Tags: data used; landsat 8, band index; NDBI, band index; ENDISI, urban, dask


There are many different urbanization indices with different characteristics and use cases. It is often convenient to be able to compare the performance of several indicies for an area - determining which is the best for an area based on the outputs and a “ground truth” dataset of urbanization.


This notebook uses several indices to classify land as “urban” and then compares those results with the Global Human Settlement (GHS) product which shows the extent of built-up area (urban extent) through to 2014. The indices tested here are the Normalized Difference Buildup Index (NDBI) and the Enhanced Normalized Difference Impervious Surface Index (ENDISI).

The notebook selects a region of interest for the year 2014. A geomedian cloud-filtered mosaic is created for the year and each urban index is calculated using the mosaic. In addition, a set of histograms is created for each index. The user then selects a minimum and maximum threshold value for each index to identify potential urban pixels. The choice and adjustment of the threshold values is supported by the histogram plots and the output comparisons with the GHS dataset (more below).

Next, the GHS dataset is loaded for the region of interest and the urban extent is shown for the year 2014. Finally, the urban extent products from each of the indices is compared with the GHS product and the accuracy is evaluated. The code will calculate the true/false positive/negative sums and calculate values for a typical confusion matrix to assess the results. Accuracy is used when the True Positives and True negatives are more important, while the F1-score is used when the False Negatives and False Positives are crucial.

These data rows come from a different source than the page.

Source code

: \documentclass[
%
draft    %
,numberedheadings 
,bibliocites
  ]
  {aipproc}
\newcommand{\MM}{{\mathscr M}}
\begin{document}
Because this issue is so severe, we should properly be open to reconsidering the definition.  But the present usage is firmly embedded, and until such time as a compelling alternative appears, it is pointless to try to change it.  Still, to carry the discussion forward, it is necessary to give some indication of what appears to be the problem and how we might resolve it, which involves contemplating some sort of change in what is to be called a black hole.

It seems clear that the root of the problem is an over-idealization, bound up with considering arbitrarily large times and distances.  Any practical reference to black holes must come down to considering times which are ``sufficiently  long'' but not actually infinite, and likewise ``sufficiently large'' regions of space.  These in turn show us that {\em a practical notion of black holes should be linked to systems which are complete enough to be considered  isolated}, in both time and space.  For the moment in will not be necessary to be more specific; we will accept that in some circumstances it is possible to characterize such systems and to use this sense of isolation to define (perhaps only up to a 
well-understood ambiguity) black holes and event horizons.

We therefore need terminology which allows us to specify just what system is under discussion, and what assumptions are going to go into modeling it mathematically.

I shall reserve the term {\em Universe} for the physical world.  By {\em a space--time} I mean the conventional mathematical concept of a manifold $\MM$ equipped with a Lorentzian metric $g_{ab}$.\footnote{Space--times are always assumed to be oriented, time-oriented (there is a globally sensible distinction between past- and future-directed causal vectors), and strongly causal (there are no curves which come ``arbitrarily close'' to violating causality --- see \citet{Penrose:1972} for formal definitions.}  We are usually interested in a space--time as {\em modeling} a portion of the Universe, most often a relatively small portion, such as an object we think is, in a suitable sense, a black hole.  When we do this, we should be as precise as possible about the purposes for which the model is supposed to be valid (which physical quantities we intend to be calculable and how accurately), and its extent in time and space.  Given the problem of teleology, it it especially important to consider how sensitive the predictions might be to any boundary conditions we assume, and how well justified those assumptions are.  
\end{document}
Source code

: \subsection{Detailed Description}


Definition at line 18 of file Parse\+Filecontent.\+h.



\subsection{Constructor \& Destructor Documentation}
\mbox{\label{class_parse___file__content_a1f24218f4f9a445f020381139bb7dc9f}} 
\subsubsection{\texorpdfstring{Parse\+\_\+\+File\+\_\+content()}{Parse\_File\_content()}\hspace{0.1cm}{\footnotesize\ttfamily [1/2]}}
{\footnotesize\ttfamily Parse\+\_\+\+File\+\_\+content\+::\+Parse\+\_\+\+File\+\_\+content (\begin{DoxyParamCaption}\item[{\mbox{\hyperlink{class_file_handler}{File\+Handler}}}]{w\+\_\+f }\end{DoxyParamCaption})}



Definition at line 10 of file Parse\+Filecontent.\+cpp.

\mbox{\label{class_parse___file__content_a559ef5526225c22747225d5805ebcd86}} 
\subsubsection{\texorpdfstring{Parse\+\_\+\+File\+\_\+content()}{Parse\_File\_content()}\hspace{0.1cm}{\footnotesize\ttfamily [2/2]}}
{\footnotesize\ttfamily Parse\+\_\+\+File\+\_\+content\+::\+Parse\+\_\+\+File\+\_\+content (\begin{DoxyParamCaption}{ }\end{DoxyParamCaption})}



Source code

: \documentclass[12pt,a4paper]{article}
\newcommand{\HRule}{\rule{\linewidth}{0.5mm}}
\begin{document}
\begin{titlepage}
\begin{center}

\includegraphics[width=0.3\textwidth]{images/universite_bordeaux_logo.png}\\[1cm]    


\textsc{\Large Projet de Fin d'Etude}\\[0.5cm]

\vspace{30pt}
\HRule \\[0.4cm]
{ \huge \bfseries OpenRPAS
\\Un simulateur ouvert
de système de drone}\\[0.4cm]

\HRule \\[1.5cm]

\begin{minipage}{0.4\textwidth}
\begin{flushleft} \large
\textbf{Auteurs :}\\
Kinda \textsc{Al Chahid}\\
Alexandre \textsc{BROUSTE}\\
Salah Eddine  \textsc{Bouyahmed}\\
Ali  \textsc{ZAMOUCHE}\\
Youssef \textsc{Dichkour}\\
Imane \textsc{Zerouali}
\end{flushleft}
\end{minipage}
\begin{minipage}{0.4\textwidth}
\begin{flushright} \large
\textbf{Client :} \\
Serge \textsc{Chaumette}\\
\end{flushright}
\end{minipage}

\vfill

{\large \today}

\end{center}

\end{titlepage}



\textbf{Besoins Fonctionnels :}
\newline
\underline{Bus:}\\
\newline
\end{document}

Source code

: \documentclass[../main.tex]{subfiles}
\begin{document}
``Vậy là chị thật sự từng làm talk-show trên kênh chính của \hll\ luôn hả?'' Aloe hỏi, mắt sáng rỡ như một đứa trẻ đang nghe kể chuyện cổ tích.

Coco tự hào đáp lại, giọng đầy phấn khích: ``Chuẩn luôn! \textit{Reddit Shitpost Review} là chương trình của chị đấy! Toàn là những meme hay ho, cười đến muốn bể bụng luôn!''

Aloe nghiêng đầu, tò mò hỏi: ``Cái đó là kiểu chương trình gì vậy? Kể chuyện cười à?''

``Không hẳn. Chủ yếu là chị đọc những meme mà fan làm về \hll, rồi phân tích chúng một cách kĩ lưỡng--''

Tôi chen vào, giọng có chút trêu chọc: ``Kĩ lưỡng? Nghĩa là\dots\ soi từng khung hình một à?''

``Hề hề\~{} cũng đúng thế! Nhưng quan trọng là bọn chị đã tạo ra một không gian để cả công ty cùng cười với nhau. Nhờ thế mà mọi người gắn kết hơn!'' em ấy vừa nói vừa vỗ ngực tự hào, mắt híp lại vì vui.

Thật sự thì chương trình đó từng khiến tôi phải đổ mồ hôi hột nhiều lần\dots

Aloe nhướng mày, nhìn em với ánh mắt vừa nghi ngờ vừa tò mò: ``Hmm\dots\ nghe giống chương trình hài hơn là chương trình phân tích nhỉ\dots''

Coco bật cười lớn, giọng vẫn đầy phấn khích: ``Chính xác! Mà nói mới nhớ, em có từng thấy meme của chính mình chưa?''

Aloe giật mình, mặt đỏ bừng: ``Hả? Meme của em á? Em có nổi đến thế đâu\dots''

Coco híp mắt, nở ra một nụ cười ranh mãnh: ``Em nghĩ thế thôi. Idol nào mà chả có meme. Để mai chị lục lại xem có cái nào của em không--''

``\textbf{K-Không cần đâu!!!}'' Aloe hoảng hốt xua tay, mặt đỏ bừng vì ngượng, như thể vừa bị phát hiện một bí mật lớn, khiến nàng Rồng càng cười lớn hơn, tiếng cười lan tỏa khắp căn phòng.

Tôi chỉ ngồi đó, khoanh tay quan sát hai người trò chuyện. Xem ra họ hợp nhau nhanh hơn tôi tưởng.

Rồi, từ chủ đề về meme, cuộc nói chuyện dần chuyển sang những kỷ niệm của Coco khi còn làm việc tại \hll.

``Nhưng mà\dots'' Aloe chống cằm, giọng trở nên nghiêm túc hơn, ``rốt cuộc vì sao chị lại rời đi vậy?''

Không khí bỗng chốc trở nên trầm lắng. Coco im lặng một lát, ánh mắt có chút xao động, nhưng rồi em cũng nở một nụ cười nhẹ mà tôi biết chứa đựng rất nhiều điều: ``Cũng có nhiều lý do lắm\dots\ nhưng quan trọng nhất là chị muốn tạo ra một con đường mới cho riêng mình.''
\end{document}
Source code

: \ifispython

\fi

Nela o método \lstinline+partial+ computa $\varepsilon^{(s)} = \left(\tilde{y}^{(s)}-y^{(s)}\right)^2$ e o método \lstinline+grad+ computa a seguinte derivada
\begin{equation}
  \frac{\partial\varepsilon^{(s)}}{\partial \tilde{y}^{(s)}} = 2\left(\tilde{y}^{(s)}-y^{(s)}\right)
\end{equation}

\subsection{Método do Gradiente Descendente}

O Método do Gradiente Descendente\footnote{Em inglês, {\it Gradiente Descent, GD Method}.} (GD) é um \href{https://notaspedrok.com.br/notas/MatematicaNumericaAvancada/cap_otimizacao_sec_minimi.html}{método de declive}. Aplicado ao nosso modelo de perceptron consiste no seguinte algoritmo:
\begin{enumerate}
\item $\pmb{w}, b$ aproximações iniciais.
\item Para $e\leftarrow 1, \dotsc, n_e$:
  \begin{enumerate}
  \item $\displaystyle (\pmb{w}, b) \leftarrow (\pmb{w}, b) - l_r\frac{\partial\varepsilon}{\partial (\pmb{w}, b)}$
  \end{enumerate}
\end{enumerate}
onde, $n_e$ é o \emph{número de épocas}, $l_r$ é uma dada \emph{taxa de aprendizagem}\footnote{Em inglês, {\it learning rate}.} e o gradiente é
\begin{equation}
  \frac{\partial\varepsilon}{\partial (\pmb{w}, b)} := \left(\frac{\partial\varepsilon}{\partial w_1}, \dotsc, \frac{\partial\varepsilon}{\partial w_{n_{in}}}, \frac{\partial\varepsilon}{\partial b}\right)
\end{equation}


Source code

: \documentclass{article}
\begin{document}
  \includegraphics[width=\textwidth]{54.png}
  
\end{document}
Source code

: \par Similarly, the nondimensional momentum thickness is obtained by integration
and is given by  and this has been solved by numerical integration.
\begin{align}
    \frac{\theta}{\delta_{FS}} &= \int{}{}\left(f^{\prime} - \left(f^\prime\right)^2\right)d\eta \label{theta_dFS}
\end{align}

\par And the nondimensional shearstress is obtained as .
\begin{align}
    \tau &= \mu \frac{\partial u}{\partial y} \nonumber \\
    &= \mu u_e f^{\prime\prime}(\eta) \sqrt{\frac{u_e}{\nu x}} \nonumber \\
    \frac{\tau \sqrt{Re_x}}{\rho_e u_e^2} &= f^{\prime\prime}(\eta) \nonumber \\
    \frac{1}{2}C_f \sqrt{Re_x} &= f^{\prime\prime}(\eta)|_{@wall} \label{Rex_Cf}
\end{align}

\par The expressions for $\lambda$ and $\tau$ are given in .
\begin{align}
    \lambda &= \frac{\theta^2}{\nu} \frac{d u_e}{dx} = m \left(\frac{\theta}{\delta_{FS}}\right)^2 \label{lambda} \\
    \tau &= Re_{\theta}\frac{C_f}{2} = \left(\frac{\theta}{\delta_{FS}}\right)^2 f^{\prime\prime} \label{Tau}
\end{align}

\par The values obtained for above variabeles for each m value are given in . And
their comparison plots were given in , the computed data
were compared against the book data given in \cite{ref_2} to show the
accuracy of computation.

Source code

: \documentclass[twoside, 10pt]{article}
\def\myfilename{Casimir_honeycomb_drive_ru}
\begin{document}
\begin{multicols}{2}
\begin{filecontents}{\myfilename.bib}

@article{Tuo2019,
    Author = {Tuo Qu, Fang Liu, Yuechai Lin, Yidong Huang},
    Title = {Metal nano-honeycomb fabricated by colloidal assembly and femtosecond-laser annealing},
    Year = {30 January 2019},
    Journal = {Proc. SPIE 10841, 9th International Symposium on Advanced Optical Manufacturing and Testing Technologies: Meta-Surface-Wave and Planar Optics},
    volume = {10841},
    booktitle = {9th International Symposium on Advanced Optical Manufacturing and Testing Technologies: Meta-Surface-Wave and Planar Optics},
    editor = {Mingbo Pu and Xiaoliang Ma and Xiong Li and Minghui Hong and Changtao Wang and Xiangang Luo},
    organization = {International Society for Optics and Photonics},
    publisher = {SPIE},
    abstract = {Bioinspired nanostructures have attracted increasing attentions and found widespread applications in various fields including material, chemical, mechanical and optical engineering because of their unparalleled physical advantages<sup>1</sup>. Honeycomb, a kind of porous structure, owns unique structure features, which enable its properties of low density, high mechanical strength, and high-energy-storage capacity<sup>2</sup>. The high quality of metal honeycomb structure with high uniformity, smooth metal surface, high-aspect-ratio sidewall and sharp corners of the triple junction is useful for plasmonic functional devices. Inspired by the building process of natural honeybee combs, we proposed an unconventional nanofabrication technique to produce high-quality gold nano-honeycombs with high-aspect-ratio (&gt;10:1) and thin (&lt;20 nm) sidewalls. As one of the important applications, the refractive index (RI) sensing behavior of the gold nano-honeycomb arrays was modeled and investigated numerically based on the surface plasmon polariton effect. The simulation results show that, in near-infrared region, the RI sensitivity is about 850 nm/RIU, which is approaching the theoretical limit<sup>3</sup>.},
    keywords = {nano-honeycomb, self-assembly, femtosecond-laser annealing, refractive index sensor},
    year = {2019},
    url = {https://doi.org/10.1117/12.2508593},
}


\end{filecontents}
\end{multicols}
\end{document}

  1. Select a region of interest.

  2. Create a cloud-filtered median mosaic with data for the year 2014.

  3. Show histograms for the indicies.

  4. Select minimum and maximum threshold values for the indicies to determine urban pixels.

  5. Show the urbanization prediction images.

  6. Load and show the “ground truth” data (GHS) for the year 2014.

  7. Compare the urbanization predictions with the “ground truth” data visually and statistically.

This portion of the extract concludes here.